Study material.
+++

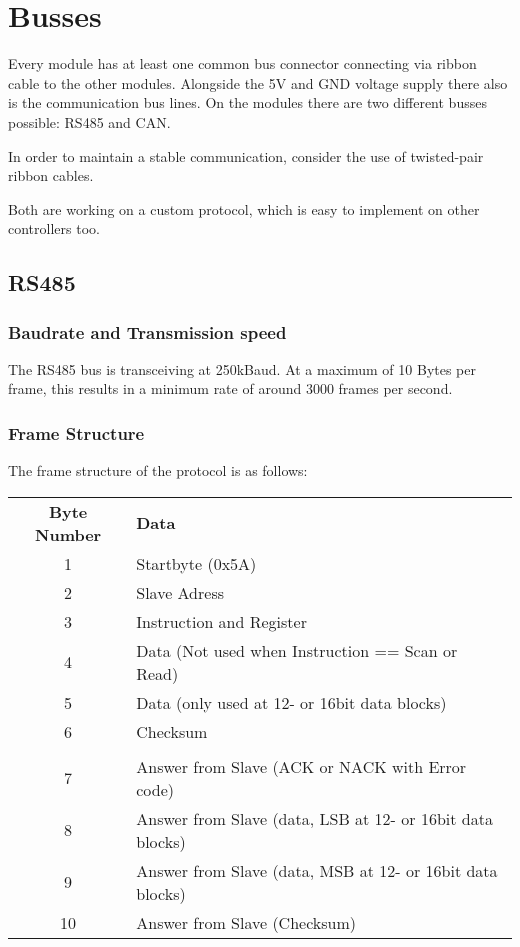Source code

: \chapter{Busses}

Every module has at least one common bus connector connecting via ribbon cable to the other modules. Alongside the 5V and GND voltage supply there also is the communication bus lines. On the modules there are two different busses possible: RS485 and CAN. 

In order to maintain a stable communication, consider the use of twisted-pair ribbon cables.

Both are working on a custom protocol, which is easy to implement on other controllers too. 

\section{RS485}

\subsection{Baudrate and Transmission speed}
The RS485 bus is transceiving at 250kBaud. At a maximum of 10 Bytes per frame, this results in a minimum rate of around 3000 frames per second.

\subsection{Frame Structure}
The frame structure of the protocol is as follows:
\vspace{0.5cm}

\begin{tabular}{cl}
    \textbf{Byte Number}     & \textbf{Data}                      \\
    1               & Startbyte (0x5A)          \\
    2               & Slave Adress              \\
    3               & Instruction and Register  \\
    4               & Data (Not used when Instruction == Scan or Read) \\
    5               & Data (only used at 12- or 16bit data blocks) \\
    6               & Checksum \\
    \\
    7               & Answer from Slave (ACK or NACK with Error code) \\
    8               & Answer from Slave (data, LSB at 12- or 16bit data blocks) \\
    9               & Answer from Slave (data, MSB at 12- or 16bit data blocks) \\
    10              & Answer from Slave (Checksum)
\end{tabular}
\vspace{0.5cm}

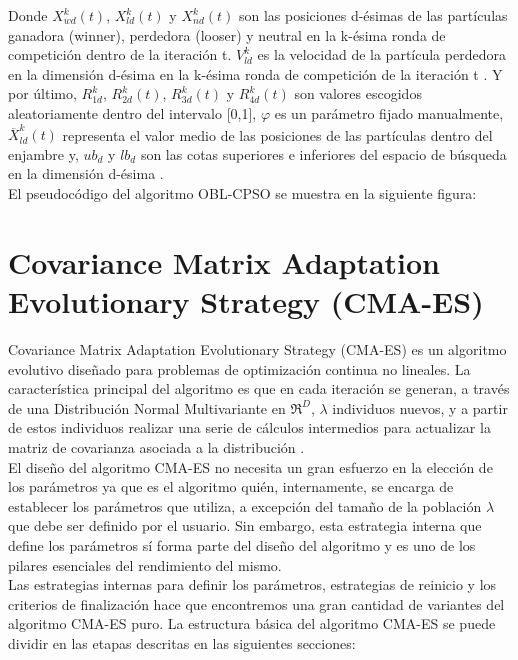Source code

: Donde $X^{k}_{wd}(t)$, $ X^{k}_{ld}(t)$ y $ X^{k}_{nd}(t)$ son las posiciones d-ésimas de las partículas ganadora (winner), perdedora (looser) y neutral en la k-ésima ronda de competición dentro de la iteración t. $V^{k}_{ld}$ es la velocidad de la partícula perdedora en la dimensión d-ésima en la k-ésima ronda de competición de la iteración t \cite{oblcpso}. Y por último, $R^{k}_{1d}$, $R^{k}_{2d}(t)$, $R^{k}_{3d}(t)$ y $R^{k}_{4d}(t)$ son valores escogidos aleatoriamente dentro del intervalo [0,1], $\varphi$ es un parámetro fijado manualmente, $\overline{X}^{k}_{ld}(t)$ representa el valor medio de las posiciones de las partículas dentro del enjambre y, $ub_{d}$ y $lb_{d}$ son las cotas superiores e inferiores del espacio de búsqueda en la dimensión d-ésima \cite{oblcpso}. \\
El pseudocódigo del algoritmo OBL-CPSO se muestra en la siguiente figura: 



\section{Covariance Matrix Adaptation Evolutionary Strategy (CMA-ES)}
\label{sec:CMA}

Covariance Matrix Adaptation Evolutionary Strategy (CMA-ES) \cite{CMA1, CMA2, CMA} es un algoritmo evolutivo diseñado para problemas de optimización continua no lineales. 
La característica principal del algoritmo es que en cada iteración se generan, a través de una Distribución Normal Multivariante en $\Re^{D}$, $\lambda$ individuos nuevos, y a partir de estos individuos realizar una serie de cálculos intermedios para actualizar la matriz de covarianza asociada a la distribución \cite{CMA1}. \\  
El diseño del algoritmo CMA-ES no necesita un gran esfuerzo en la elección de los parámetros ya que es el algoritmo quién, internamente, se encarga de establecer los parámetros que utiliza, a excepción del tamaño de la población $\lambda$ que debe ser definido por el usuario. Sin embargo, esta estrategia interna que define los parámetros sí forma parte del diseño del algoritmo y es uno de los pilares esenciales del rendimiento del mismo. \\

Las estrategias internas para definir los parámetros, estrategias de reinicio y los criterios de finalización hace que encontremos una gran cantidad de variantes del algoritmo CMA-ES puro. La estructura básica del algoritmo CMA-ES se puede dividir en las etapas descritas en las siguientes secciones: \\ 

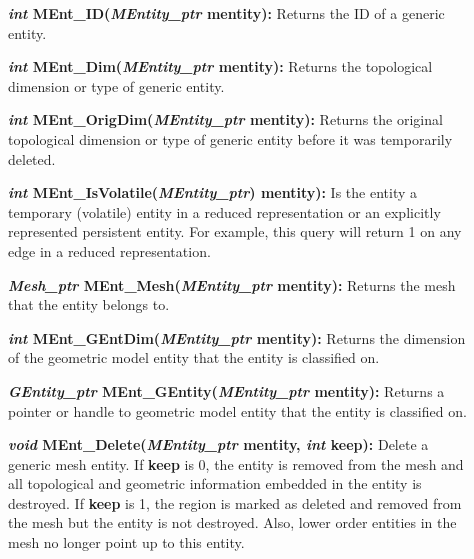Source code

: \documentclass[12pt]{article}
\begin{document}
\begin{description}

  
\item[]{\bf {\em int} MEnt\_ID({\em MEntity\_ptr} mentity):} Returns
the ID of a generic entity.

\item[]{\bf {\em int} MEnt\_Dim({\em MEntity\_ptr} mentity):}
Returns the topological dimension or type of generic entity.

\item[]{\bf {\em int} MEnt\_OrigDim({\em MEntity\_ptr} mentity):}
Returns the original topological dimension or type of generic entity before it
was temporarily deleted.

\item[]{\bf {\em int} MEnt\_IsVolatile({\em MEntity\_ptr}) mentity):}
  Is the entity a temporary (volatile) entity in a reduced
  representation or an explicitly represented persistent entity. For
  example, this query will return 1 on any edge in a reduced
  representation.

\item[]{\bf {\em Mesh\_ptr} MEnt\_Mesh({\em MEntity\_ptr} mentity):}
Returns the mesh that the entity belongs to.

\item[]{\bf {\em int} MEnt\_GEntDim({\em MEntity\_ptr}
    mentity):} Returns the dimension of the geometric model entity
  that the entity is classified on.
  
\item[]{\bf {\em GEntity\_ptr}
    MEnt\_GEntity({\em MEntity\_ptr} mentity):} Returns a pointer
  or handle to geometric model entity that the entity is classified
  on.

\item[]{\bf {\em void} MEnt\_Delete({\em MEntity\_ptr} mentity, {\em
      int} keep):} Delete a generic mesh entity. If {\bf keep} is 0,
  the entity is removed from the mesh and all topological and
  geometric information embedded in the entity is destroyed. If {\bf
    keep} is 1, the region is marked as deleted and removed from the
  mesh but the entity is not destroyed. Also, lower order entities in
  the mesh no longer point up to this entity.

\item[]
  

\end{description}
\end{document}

+++

Goal of the exercise. Restate the material word for word, minus pictures.

Solution to the problem.
Source code

: \chapter{Busses}

Every module has at least one common bus connector connecting via ribbon cable to the other modules. Alongside the 5V and GND voltage supply there also is the communication bus lines. On the modules there are two different busses possible: RS485 and CAN. 

In order to maintain a stable communication, consider the use of twisted-pair ribbon cables.

Both are working on a custom protocol, which is easy to implement on other controllers too. 

\section{RS485}

\subsection{Baudrate and Transmission speed}
The RS485 bus is transceiving at 250kBaud. At a maximum of 10 Bytes per frame, this results in a minimum rate of around 3000 frames per second.

\subsection{Frame Structure}
The frame structure of the protocol is as follows:
\vspace{0.5cm}

\begin{tabular}{cl}
    \textbf{Byte Number}     & \textbf{Data}                      \\
    1               & Startbyte (0x5A)          \\
    2               & Slave Adress              \\
    3               & Instruction and Register  \\
    4               & Data (Not used when Instruction == Scan or Read) \\
    5               & Data (only used at 12- or 16bit data blocks) \\
    6               & Checksum \\
    \\
    7               & Answer from Slave (ACK or NACK with Error code) \\
    8               & Answer from Slave (data, LSB at 12- or 16bit data blocks) \\
    9               & Answer from Slave (data, MSB at 12- or 16bit data blocks) \\
    10              & Answer from Slave (Checksum)
\end{tabular}
\vspace{0.5cm}

Source code

: Donde $X^{k}_{wd}(t)$, $ X^{k}_{ld}(t)$ y $ X^{k}_{nd}(t)$ son las posiciones d-ésimas de las partículas ganadora (winner), perdedora (looser) y neutral en la k-ésima ronda de competición dentro de la iteración t. $V^{k}_{ld}$ es la velocidad de la partícula perdedora en la dimensión d-ésima en la k-ésima ronda de competición de la iteración t \cite{oblcpso}. Y por último, $R^{k}_{1d}$, $R^{k}_{2d}(t)$, $R^{k}_{3d}(t)$ y $R^{k}_{4d}(t)$ son valores escogidos aleatoriamente dentro del intervalo [0,1], $\varphi$ es un parámetro fijado manualmente, $\overline{X}^{k}_{ld}(t)$ representa el valor medio de las posiciones de las partículas dentro del enjambre y, $ub_{d}$ y $lb_{d}$ son las cotas superiores e inferiores del espacio de búsqueda en la dimensión d-ésima \cite{oblcpso}. \\
El pseudocódigo del algoritmo OBL-CPSO se muestra en la siguiente figura: 



\section{Covariance Matrix Adaptation Evolutionary Strategy (CMA-ES)}
\label{sec:CMA}

Covariance Matrix Adaptation Evolutionary Strategy (CMA-ES) \cite{CMA1, CMA2, CMA} es un algoritmo evolutivo diseñado para problemas de optimización continua no lineales. 
La característica principal del algoritmo es que en cada iteración se generan, a través de una Distribución Normal Multivariante en $\Re^{D}$, $\lambda$ individuos nuevos, y a partir de estos individuos realizar una serie de cálculos intermedios para actualizar la matriz de covarianza asociada a la distribución \cite{CMA1}. \\  
El diseño del algoritmo CMA-ES no necesita un gran esfuerzo en la elección de los parámetros ya que es el algoritmo quién, internamente, se encarga de establecer los parámetros que utiliza, a excepción del tamaño de la población $\lambda$ que debe ser definido por el usuario. Sin embargo, esta estrategia interna que define los parámetros sí forma parte del diseño del algoritmo y es uno de los pilares esenciales del rendimiento del mismo. \\

Las estrategias internas para definir los parámetros, estrategias de reinicio y los criterios de finalización hace que encontremos una gran cantidad de variantes del algoritmo CMA-ES puro. La estructura básica del algoritmo CMA-ES se puede dividir en las etapas descritas en las siguientes secciones: \\ 

Source code

: \documentclass[12pt]{article}
\begin{document}
\begin{description}

  
\item[]{\bf {\em int} MEnt\_ID({\em MEntity\_ptr} mentity):} Returns
the ID of a generic entity.

\item[]{\bf {\em int} MEnt\_Dim({\em MEntity\_ptr} mentity):}
Returns the topological dimension or type of generic entity.

\item[]{\bf {\em int} MEnt\_OrigDim({\em MEntity\_ptr} mentity):}
Returns the original topological dimension or type of generic entity before it
was temporarily deleted.

\item[]{\bf {\em int} MEnt\_IsVolatile({\em MEntity\_ptr}) mentity):}
  Is the entity a temporary (volatile) entity in a reduced
  representation or an explicitly represented persistent entity. For
  example, this query will return 1 on any edge in a reduced
  representation.

\item[]{\bf {\em Mesh\_ptr} MEnt\_Mesh({\em MEntity\_ptr} mentity):}
Returns the mesh that the entity belongs to.

\item[]{\bf {\em int} MEnt\_GEntDim({\em MEntity\_ptr}
    mentity):} Returns the dimension of the geometric model entity
  that the entity is classified on.
  
\item[]{\bf {\em GEntity\_ptr}
    MEnt\_GEntity({\em MEntity\_ptr} mentity):} Returns a pointer
  or handle to geometric model entity that the entity is classified
  on.

\item[]{\bf {\em void} MEnt\_Delete({\em MEntity\_ptr} mentity, {\em
      int} keep):} Delete a generic mesh entity. If {\bf keep} is 0,
  the entity is removed from the mesh and all topological and
  geometric information embedded in the entity is destroyed. If {\bf
    keep} is 1, the region is marked as deleted and removed from the
  mesh but the entity is not destroyed. Also, lower order entities in
  the mesh no longer point up to this entity.

\item[]
  

\end{description}
\end{document}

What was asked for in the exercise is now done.